HAN's BLOG

Preprocessing with financial statements

Preprocessing with financial statements

I have already gotten the financial statement of post.

It is enough from person to person. However I will analyze for meachine learning for regression.

I hope to get and change numeric data in statements.

If you want to understand what it is mean in financialk statements, you should know and search the defintion for google. It is not major of finance for me and already explained more easily than me for world.

I have used config file for root_url which is setted by myself and get index list using API of yahoo_fin.

And, I utilized class made by me. It is useful to preprocess and multiple strategy that it is updated for performance improvement curruntly.

  • yahoo_fin API

pip install yahoo_fin

You have to make directory(/data_preprocessing) before run below code.

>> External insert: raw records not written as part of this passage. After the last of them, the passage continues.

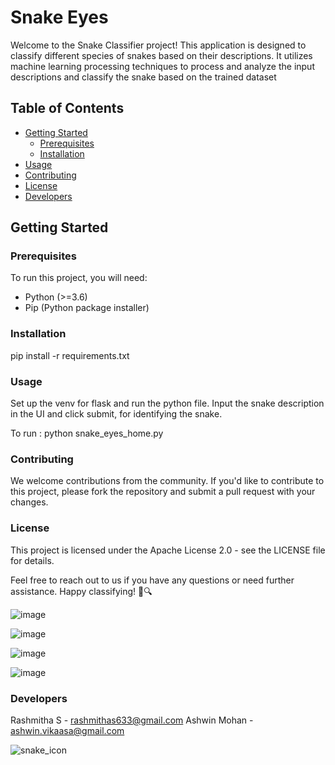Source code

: # Snake Eyes

Welcome to the Snake Classifier project! This application is designed to classify different species of snakes based on their descriptions. It utilizes machine learning processing techniques to process and analyze the input descriptions and classify the snake based on the trained dataset

## Table of Contents

- [Getting Started](#getting-started)
  - [Prerequisites](#prerequisites)
  - [Installation](#installation)
- [Usage](#usage)
- [Contributing](#contributing)
- [License](#license)
- [Developers](#developers)

## Getting Started

### Prerequisites

To run this project, you will need:

- Python (>=3.6)
- Pip (Python package installer)

### Installation

pip install -r requirements.txt

### Usage

Set up the venv for flask and run the python file.
Input the snake description in the UI and click submit, for identifying the snake.

To run : python snake_eyes_home.py

### Contributing

We welcome contributions from the community. If you'd like to contribute to this project, please fork the repository and submit a pull request with your changes.

### License

This project is licensed under the Apache License 2.0 - see the LICENSE file for details.

Feel free to reach out to us if you have any questions or need further assistance. Happy classifying! 🐍🔍


![image](https://github.com/ashwin-chitra-mohan/Snake_Eyes/assets/144419708/bc41d8fd-c74c-41ea-9ae5-5edc87dfe204)

![image](https://github.com/ashwin-chitra-mohan/Snake_Eyes/assets/144419708/f86fbae0-bd9b-4693-8476-53a6247a975c)

![image](https://github.com/ashwin-chitra-mohan/Snake_Eyes/assets/144419708/d0b9ed54-38c8-47d3-bcdb-cfb70d3b9f7f)

![image](https://github.com/ashwin-chitra-mohan/Snake_Eyes/assets/144419708/5e979b54-c2aa-4c98-9fb3-ba0d18380e94)


### Developers

Rashmitha S - rashmithas633@gmail.com
Ashwin Mohan - ashwin.vikaasa@gmail.com


![snake_icon](https://github.com/ashwin-chitra-mohan/Snake_Eyes/assets/144419708/563163ea-0769-4753-918a-912efac6a96b)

Code to get preprocessing stock’s financial statements

import pandas as pd
import pandas_datareader as pdr
import yahoo_fin.stock_info as yfs

import json

def main(url='', index_list = ['AAPL'], index_name = 'dow', EACH = True, ALL = True, SHOW = True, SAVE = True):

    ## Configuration directory url
    url_data = url+'data_origin/'
    url_pre  = url+'data_preprocessing/'

    strategy = LongTermStrategy(url, filename) # Select Long term strategy

    ###################
    ## Preprocessing ##
    ###################

    if EACH == True:
        print('Preprocessing each Financial Statements')
        # Basic stats
        dict_basic = {}
        basic_fac = ['PER', 'PSR', 'PBR', 'PEG', 'forPER', 'Cap']
        print('\nEach factor preprocessing in Basic stats ('+ ' '.join(s for s in basic_fac), end=')\n')
        for fac in basic_fac:
            if fac == 'PER':
                df = strategy.get_PER()
            elif fac == 'PSR':
                df = strategy.get_PSR()
            elif fac == 'PBR':
                df = strategy.get_PBR()
            elif fac == 'PEG':
                df = strategy.get_PEG()
            elif fac == 'forPER':
                df = strategy.get_FORPER()
            elif fac == 'Cap':
                df = strategy.get_CAP()

            if SAVE == True:
                print('\n----------------------------- SAVE DATA  {} ---------------------------------\n'.format(fac))
                df.to_json(url_pre+'/{0}_{1}.json'.format(index_name, fac))
                df.to_csv(url_pre+'/{0}_{1}.csv'.format(index_name, fac))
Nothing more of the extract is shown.